§ **TASK GOAL**
Find every line below that contains the word "lastChecksum" and copy it out.

(Collected data)
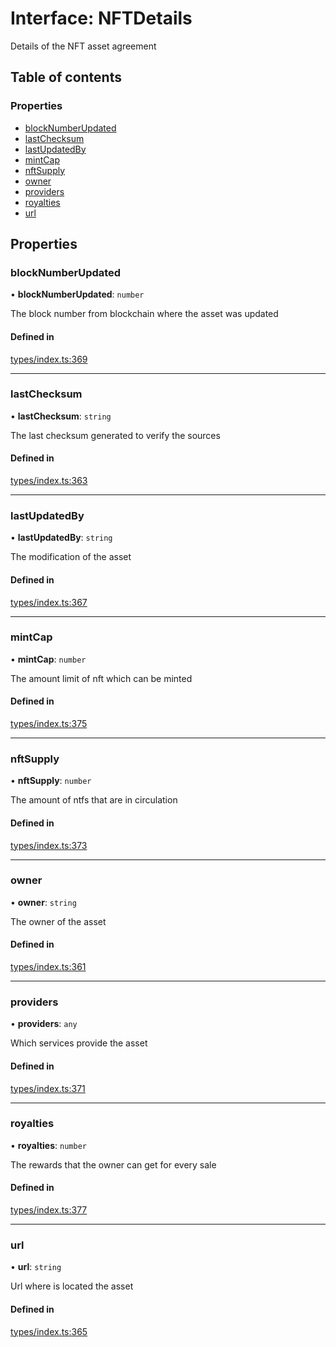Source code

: # Interface: NFTDetails

Details of the NFT asset agreement

## Table of contents

### Properties

- [blockNumberUpdated](NFTDetails.md#blocknumberupdated)
- [lastChecksum](NFTDetails.md#lastchecksum)
- [lastUpdatedBy](NFTDetails.md#lastupdatedby)
- [mintCap](NFTDetails.md#mintcap)
- [nftSupply](NFTDetails.md#nftsupply)
- [owner](NFTDetails.md#owner)
- [providers](NFTDetails.md#providers)
- [royalties](NFTDetails.md#royalties)
- [url](NFTDetails.md#url)

## Properties

### blockNumberUpdated

• **blockNumberUpdated**: `number`

The block number from blockchain where the asset was updated

#### Defined in

[types/index.ts:369](https://github.com/nevermined-io/components-catalog/blob/963d32e/lib/src/types/index.ts#L369)

___

### lastChecksum

• **lastChecksum**: `string`

The last checksum generated to verify the sources

#### Defined in

[types/index.ts:363](https://github.com/nevermined-io/components-catalog/blob/963d32e/lib/src/types/index.ts#L363)

___

### lastUpdatedBy

• **lastUpdatedBy**: `string`

The modification of the asset

#### Defined in

[types/index.ts:367](https://github.com/nevermined-io/components-catalog/blob/963d32e/lib/src/types/index.ts#L367)

___

### mintCap

• **mintCap**: `number`

The amount limit of nft which can be minted

#### Defined in

[types/index.ts:375](https://github.com/nevermined-io/components-catalog/blob/963d32e/lib/src/types/index.ts#L375)

___

### nftSupply

• **nftSupply**: `number`

The amount of ntfs that are in circulation

#### Defined in

[types/index.ts:373](https://github.com/nevermined-io/components-catalog/blob/963d32e/lib/src/types/index.ts#L373)

___

### owner

• **owner**: `string`

The owner of the asset

#### Defined in

[types/index.ts:361](https://github.com/nevermined-io/components-catalog/blob/963d32e/lib/src/types/index.ts#L361)

___

### providers

• **providers**: `any`

Which services provide the asset

#### Defined in

[types/index.ts:371](https://github.com/nevermined-io/components-catalog/blob/963d32e/lib/src/types/index.ts#L371)

___

### royalties

• **royalties**: `number`

The rewards that the owner can get for every sale

#### Defined in

[types/index.ts:377](https://github.com/nevermined-io/components-catalog/blob/963d32e/lib/src/types/index.ts#L377)

___

### url

• **url**: `string`

Url where is located the asset

#### Defined in

[types/index.ts:365](https://github.com/nevermined-io/components-catalog/blob/963d32e/lib/src/types/index.ts#L365)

§ **REPLY**
- [lastChecksum](NFTDetails.md#lastchecksum)
### lastChecksum
• **lastChecksum**: `string`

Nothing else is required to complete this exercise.